White House economic adviser Kevin Hassett recently warned that the unemployment rate may reach “Great Depression levels.” The five-week total for unemployment claims is at 26.4 million and the number of jobs lost during the period is greater than all of the job gains since the Great Recession.

Instead of bailing out state and local governments, the federal government should continue to support programs to keep workers on the payroll and to keep small businesses alive. While so many workers are experiencing layoffs, closures, furloughs or pay cuts, many state and local governments have yet to make meaningful reductions — even in “non-essential” areas.

• Real reforms needed: Illinois is the poster child of the need for reform. The problems in the Land of Lincoln started long before the current crisis. The state has a chronic backlog of unpaid bills, the worst-funded state pension system, an ongoing budget deficit, a weak rainy day fund, and a negative bond rating. Add in the mass exodus of people (and jobs) and you can see that Illinois was already in real trouble.



While more than 755,000 people filed for the unemployment in Illinois between March 1 and April 18, 2020, the current governor of Illinois is refusing to consider delaying $261 million in automatic raises to state workers scheduled for this coming July.

When I took office in January 2011, the State of Wisconsin had a budget gap of $3.6 billion, the rainy day fund was almost gone and my predecessors had raided the transportation fund and the patient compensation fund. We took immediate action and proposed big, bold reforms to permanently fix the problems we inherited. The left went wild.

Within hours, protesters surrounded the location I was visiting. Days later, the state Capitol was occupied by protesters.

Thankfully, our common sense conservative reforms worked. Our state had a budget surplus all eight years I was in office. The rainy day fund was 190 times larger when I left than it was when we took office. We paid back the funds that were raided by my predecessors. And our pension system is fully funded — No. 1 in the country.

• Temporary federal funds create bigger holes: A major portion of the $3.6 billion budget gap we faced when I took office came from federal stimulus funding that went away.

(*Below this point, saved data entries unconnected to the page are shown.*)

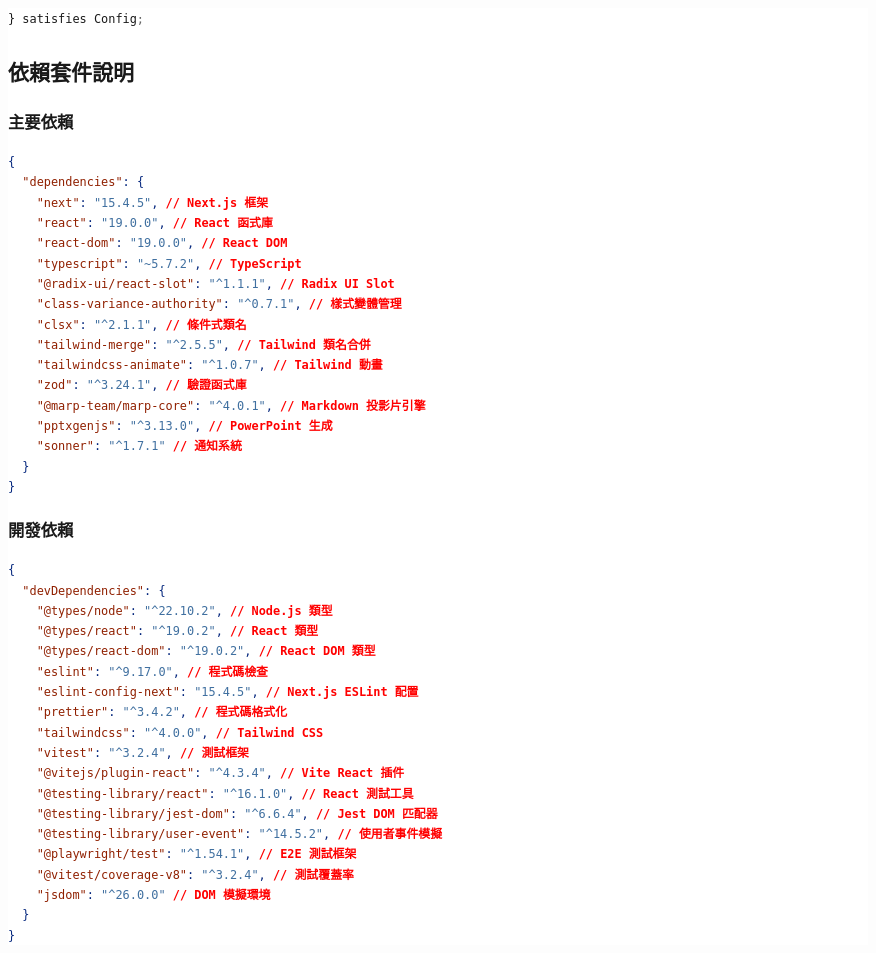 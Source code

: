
 ```typescript
} satisfies Config;
```

## 依賴套件說明

### 主要依賴

```json
{
  "dependencies": {
    "next": "15.4.5", // Next.js 框架
    "react": "19.0.0", // React 函式庫
    "react-dom": "19.0.0", // React DOM
    "typescript": "~5.7.2", // TypeScript
    "@radix-ui/react-slot": "^1.1.1", // Radix UI Slot
    "class-variance-authority": "^0.7.1", // 樣式變體管理
    "clsx": "^2.1.1", // 條件式類名
    "tailwind-merge": "^2.5.5", // Tailwind 類名合併
    "tailwindcss-animate": "^1.0.7", // Tailwind 動畫
    "zod": "^3.24.1", // 驗證函式庫
    "@marp-team/marp-core": "^4.0.1", // Markdown 投影片引擎
    "pptxgenjs": "^3.13.0", // PowerPoint 生成
    "sonner": "^1.7.1" // 通知系統
  }
}
```

### 開發依賴

```json
{
  "devDependencies": {
    "@types/node": "^22.10.2", // Node.js 類型
    "@types/react": "^19.0.2", // React 類型
    "@types/react-dom": "^19.0.2", // React DOM 類型
    "eslint": "^9.17.0", // 程式碼檢查
    "eslint-config-next": "15.4.5", // Next.js ESLint 配置
    "prettier": "^3.4.2", // 程式碼格式化
    "tailwindcss": "^4.0.0", // Tailwind CSS
    "vitest": "^3.2.4", // 測試框架
    "@vitejs/plugin-react": "^4.3.4", // Vite React 插件
    "@testing-library/react": "^16.1.0", // React 測試工具
    "@testing-library/jest-dom": "^6.6.4", // Jest DOM 匹配器
    "@testing-library/user-event": "^14.5.2", // 使用者事件模擬
    "@playwright/test": "^1.54.1", // E2E 測試框架
    "@vitest/coverage-v8": "^3.2.4", // 測試覆蓋率
    "jsdom": "^26.0.0" // DOM 模擬環境
  }
}
```
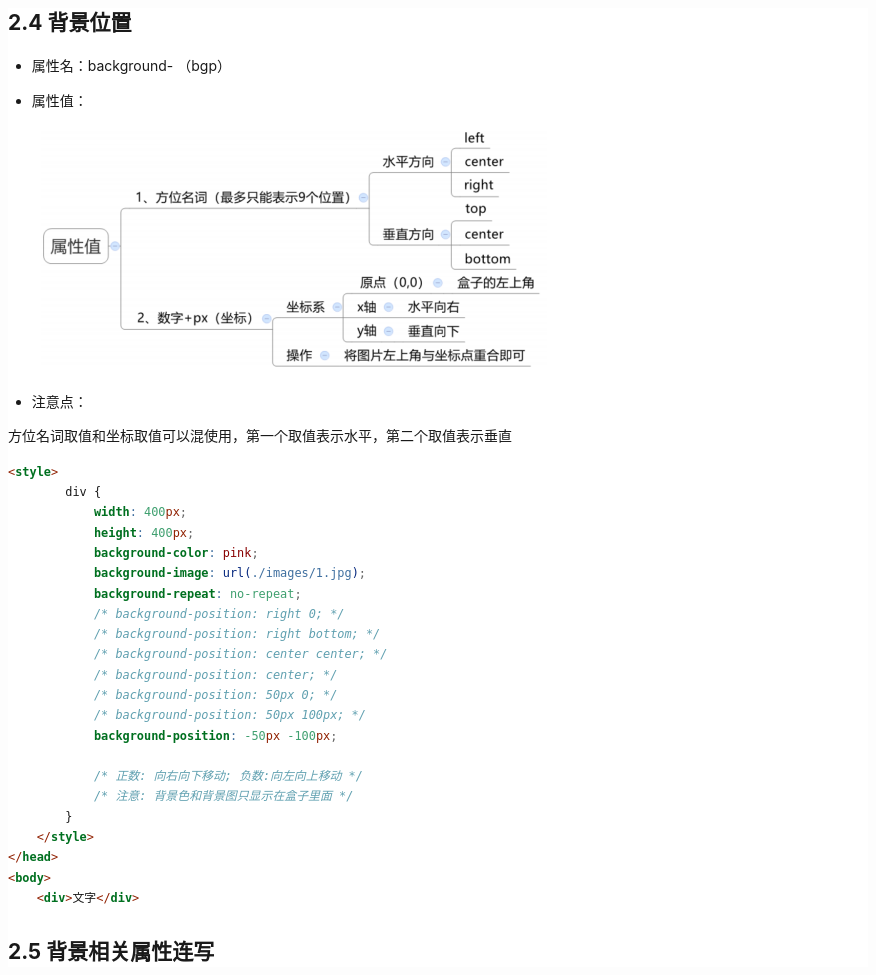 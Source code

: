 ## 2.4 背景位置

- 属性名：background- （bgp） 

- 属性值：

  ![image-20211119095401318](images\position.png)

- 注意点：

​     方位名词取值和坐标取值可以混使用，第一个取值表示水平，第二个取值表示垂直

```html
<style>
        div {
            width: 400px;
            height: 400px;
            background-color: pink;
            background-image: url(./images/1.jpg);
            background-repeat: no-repeat;
            /* background-position: right 0; */
            /* background-position: right bottom; */
            /* background-position: center center; */
            /* background-position: center; */
            /* background-position: 50px 0; */
            /* background-position: 50px 100px; */
            background-position: -50px -100px;

            /* 正数: 向右向下移动; 负数:向左向上移动 */
            /* 注意: 背景色和背景图只显示在盒子里面 */
        }
    </style>
</head>
<body>
    <div>文字</div>
```



## 2.5 背景相关属性连写
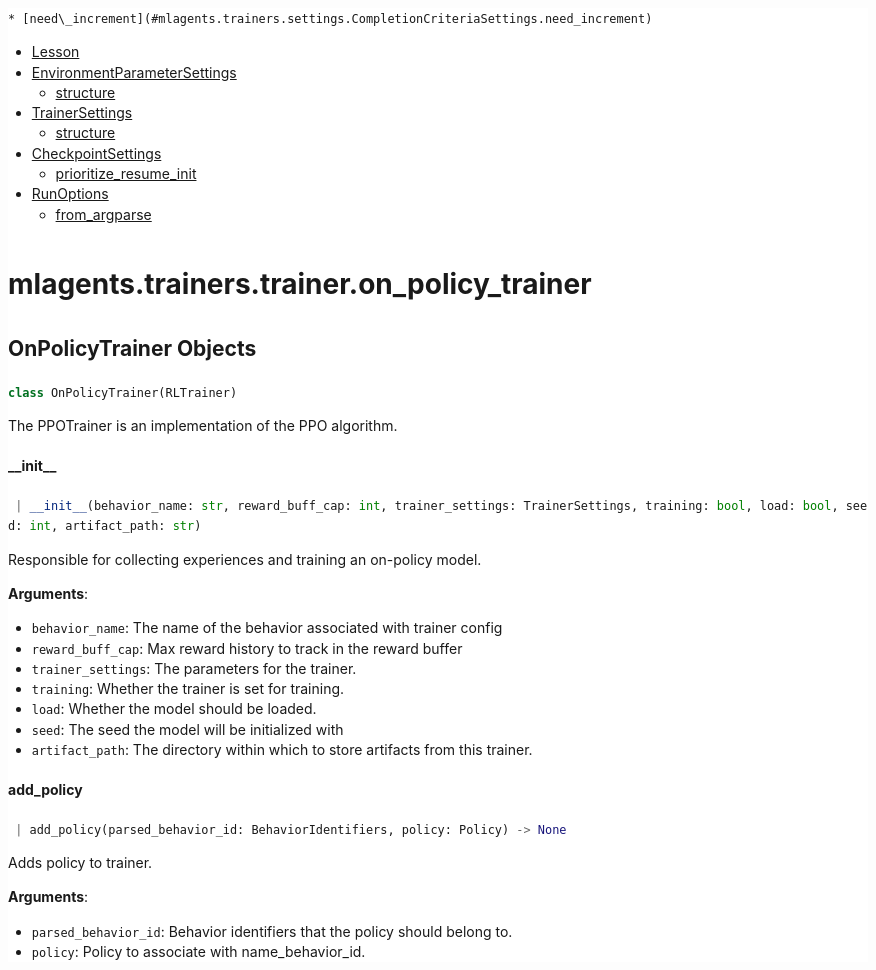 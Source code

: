     * [need\_increment](#mlagents.trainers.settings.CompletionCriteriaSettings.need_increment)
  * [Lesson](#mlagents.trainers.settings.Lesson)
  * [EnvironmentParameterSettings](#mlagents.trainers.settings.EnvironmentParameterSettings)
    * [structure](#mlagents.trainers.settings.EnvironmentParameterSettings.structure)
  * [TrainerSettings](#mlagents.trainers.settings.TrainerSettings)
    * [structure](#mlagents.trainers.settings.TrainerSettings.structure)
  * [CheckpointSettings](#mlagents.trainers.settings.CheckpointSettings)
    * [prioritize\_resume\_init](#mlagents.trainers.settings.CheckpointSettings.prioritize_resume_init)
  * [RunOptions](#mlagents.trainers.settings.RunOptions)
    * [from\_argparse](#mlagents.trainers.settings.RunOptions.from_argparse)

<a name="mlagents.trainers.trainer.on_policy_trainer"></a>
# mlagents.trainers.trainer.on\_policy\_trainer

<a name="mlagents.trainers.trainer.on_policy_trainer.OnPolicyTrainer"></a>
## OnPolicyTrainer Objects

```python
class OnPolicyTrainer(RLTrainer)
```

The PPOTrainer is an implementation of the PPO algorithm.

<a name="mlagents.trainers.trainer.on_policy_trainer.OnPolicyTrainer.__init__"></a>
#### \_\_init\_\_

```python
 | __init__(behavior_name: str, reward_buff_cap: int, trainer_settings: TrainerSettings, training: bool, load: bool, seed: int, artifact_path: str)
```

Responsible for collecting experiences and training an on-policy model.

**Arguments**:

- `behavior_name`: The name of the behavior associated with trainer config
- `reward_buff_cap`: Max reward history to track in the reward buffer
- `trainer_settings`: The parameters for the trainer.
- `training`: Whether the trainer is set for training.
- `load`: Whether the model should be loaded.
- `seed`: The seed the model will be initialized with
- `artifact_path`: The directory within which to store artifacts from this trainer.

<a name="mlagents.trainers.trainer.on_policy_trainer.OnPolicyTrainer.add_policy"></a>
#### add\_policy

```python
 | add_policy(parsed_behavior_id: BehaviorIdentifiers, policy: Policy) -> None
```

Adds policy to trainer.

**Arguments**:

- `parsed_behavior_id`: Behavior identifiers that the policy should belong to.
- `policy`: Policy to associate with name_behavior_id.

The same happened with the gap in budgets for many school districts and local governments.

Stimulus funding from the federal government had artificially kept local and state government budgets going, but when the money dried up the holes were big and the cuts were painful. In 2010 (the year before I took office as governor), the Milwaukee Public Schools system experienced a drop in aid and had to lay off staff.

One of the first to receive a pink slip was a teacher named Megan Sampson, who had been named the outstanding new teacher of the year by the association of English teachers in Wisconsin. Under the old system, however, the last hired were the first fired and that included Ms. Sampson.

A year later, we changed the process with our reforms. Seniority and tenure are now gone. School districts (state and local governments, too) can now staff based on merit and pay based on performance. That means they can put the best and the brightest in the classroom and keep them there.

Without our reforms, the cuts required to fill the funding holes were devastating a decade ago. We know from experience that bailing out state and local governments with temporary funds will only create bigger holes to fill in the future. Now is the time to enact real reforms that will put our states and local governments on sound financial standing.

• The federal government doesn’t have the money: The U.S. debt is now over $24 trillion. With all of the money spent on the crisis, it will be over $30 trillion by the end of the year. By then, the federal government will be borrowing money just to pay off interest on the debt. If anything, politicians in Washington need an intervention to get the debt crisis under control.

The federal government can’t afford to bail out state governments. Instead, focus on helping our workers and small businesses. And focus on forcing state and local governments to enact real and lasting reforms.